Even if you’re really careful about keeping track of how much you’ve spent, the final amount may well vary from what you expect.

For example, there’s the coffee shop you stopped at to decide if $1499 was too much to spend on a new bicycle, there’s the impulse decision to take a taxi back to the station instead of trying to get your new bike on the bus, and so on.

If you end up $9 over what you figured, it’s easy to assume it was a small miscalculation and to shrug it off as an absorbable side-effect of your Black Friday session.

However, if it wasn’t a miscalculation, then it was a fraudulent transaction instead, and whether it’s $9 or $999, it’s still makes you a victim of cybercrime.

If you’ve ever been skimmed or “carded” before, you’ll know that bogus transactions often happen in bursts, and in varying amounts; the sooner you spot that something is wrong, even if it’s just a modest amount, the sooner you can raise the alarm.

So don’t forget to go through your statements carefully to make sure that the only charges are ones that you incurred yourself.

If your bank supports SMS-based notifications for transactions against your account, consider enabling that feature.

That way if someone manages to pickpocket or clone your card, you’re likely to receive an alert as soon as they try to use it at an ATM or in a store.

3. Slim down your radio footprint

If you’re like most people, you may very well leave location services turned on all the time on your mobile phone.

That means you can quickly find yourself on the map if you get lost, re-orient yourself, and figure out a new route to your destination.

Modern mobile phones typically use a cocktail of signals to pinpoint where you are, and regularly call home to Apple, Google, Microsoft and various other app vendors.

The signals used to track you include GPS (which gives an absolute location but doesn’t work terribly well inside modern buildings like shopping malls), Wi-Fi and Bluetooth.

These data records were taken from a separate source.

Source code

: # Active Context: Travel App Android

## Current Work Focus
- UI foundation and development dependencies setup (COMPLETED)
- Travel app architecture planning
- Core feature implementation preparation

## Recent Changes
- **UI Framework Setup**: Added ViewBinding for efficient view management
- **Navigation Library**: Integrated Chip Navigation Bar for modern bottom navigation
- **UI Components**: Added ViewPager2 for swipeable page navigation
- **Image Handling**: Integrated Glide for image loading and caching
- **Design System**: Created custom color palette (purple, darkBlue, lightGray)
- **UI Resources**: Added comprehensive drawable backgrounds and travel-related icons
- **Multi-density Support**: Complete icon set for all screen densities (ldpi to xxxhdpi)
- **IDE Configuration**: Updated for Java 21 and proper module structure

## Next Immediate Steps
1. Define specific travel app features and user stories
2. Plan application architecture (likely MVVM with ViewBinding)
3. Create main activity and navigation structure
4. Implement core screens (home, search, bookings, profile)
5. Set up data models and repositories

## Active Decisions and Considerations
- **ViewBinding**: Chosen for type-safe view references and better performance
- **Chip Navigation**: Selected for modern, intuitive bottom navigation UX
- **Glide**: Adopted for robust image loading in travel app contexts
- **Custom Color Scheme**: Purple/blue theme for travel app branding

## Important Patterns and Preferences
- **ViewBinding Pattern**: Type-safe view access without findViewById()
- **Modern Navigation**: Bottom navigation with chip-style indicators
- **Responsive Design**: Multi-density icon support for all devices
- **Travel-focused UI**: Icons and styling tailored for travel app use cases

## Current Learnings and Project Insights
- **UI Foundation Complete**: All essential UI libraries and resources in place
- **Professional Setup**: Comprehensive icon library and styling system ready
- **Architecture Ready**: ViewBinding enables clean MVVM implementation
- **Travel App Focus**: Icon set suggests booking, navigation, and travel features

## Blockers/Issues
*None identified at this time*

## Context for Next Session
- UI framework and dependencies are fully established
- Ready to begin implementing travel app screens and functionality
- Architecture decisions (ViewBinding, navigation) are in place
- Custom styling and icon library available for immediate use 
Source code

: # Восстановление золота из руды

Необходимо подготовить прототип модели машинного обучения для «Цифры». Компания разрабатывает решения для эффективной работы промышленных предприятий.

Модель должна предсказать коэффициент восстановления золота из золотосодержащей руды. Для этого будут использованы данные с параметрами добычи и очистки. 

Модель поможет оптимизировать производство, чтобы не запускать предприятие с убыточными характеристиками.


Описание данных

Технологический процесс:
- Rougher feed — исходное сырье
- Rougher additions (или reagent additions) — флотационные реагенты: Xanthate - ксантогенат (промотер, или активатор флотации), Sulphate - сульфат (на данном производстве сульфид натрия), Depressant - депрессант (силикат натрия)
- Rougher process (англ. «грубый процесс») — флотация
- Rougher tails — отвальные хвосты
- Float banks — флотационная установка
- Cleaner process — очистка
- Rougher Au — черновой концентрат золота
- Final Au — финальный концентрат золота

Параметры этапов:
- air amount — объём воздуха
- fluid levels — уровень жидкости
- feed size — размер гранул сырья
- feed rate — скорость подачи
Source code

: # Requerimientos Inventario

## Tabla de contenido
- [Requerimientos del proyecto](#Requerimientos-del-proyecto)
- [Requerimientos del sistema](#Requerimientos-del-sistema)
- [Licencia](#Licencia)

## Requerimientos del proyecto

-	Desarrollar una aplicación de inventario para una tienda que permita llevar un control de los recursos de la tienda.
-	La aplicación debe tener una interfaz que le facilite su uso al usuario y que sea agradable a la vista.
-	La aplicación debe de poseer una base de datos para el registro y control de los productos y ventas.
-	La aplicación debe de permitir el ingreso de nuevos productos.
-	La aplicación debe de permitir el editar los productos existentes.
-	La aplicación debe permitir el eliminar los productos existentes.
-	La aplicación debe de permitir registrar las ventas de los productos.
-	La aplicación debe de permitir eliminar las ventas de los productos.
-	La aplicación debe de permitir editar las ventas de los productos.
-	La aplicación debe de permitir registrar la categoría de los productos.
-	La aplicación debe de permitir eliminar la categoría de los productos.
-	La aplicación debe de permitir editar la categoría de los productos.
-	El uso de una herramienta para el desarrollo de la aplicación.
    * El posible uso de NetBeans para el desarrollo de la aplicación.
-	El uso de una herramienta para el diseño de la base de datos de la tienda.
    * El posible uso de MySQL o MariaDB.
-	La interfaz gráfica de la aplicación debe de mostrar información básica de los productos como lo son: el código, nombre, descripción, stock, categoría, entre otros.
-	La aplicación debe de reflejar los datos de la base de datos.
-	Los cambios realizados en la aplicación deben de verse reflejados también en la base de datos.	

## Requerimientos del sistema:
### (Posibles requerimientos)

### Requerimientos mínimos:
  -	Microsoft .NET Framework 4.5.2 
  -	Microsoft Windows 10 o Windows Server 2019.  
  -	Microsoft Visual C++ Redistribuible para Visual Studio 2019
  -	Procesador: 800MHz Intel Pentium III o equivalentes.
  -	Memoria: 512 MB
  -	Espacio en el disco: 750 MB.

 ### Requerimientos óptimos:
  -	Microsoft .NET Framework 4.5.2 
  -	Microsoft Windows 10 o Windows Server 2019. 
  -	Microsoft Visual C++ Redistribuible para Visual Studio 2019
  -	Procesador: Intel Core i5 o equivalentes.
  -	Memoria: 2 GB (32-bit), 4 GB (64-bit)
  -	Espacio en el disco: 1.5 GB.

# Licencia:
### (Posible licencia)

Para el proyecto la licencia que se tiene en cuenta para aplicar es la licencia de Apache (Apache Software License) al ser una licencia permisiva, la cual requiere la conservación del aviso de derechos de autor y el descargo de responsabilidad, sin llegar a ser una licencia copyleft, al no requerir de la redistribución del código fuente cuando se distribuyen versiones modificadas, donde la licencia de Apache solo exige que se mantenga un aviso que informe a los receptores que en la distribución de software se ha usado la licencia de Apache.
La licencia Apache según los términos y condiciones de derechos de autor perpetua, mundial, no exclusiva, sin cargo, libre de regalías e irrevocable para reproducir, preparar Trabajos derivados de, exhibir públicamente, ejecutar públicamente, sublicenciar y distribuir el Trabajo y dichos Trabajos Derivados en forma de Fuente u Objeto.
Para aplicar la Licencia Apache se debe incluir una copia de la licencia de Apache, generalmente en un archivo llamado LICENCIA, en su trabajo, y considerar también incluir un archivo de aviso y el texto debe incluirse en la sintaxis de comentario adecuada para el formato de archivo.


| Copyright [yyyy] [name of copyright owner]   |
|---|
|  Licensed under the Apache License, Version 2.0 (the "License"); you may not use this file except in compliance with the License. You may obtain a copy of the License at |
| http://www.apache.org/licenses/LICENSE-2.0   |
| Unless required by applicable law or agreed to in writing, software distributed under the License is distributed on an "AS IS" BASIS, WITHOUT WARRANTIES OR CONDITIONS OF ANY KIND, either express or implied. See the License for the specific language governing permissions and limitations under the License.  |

Wi-Fi and Bluetooth can’t compute your actual position, but they can call home with a list of other wireless devices in the vicinity, including indoors.

This provides a relative location that can be compared with a central database to see if there’s an earlier record of an absolute location for any of the devices you’re near right now.

For example, if Google StreetView recorded the exact location of the ACME Coffee Shop Wi-Fi access point last year, then that’s a good first guess for where you are now if you are in range.

Likewise, tiny Bluetooth beacons from companies like Apple and Google can track you indirectly.

These beacons transmit unique identifiers that your phone picks up, for example as you walk around a store; the manager of the store registers each beacon’s identity and location with the vendor’s database; and your phone then calls home with those unique identifiers as it encounters them.

The beacon vendor therefore acts as a sort of “location tracking broker” between you and the store, allowing the store to paint a possibly very precise picture of where you went and what you did as you passed through.

Indeed, in a busy shopping mall, stores may be actively competing for your business based on where you’ve been, where you are now, and where you might go next.

The problem with letting anyone and everyone track you wherever you go is that the more data that’s needlessly collected about you, the more likely it is to get breached at some stage.

Our recommendation, this Black Friday, is to try turning off location services altogether and seeing if your retail experience is any different.

If it isn’t, or ends up being even better because you’re hit up with fewer targeted ads you don’t like, you will have learned a usable technique to improve your privacy in the future.

4. Cybersecurity is for life, not just for Thanksgiving

We say this at every special holiday, major sporting event, and more.

Black Friday would, indeed, a bad day to be incautious about security, but the advice we’ve given here won’t lose its value when the Thanksgiving weekend is over.

If you decide to use Black Friday as a reason to take cybersecurity more seriously…

…we urge you to make that a lasting digital lifestyle choice!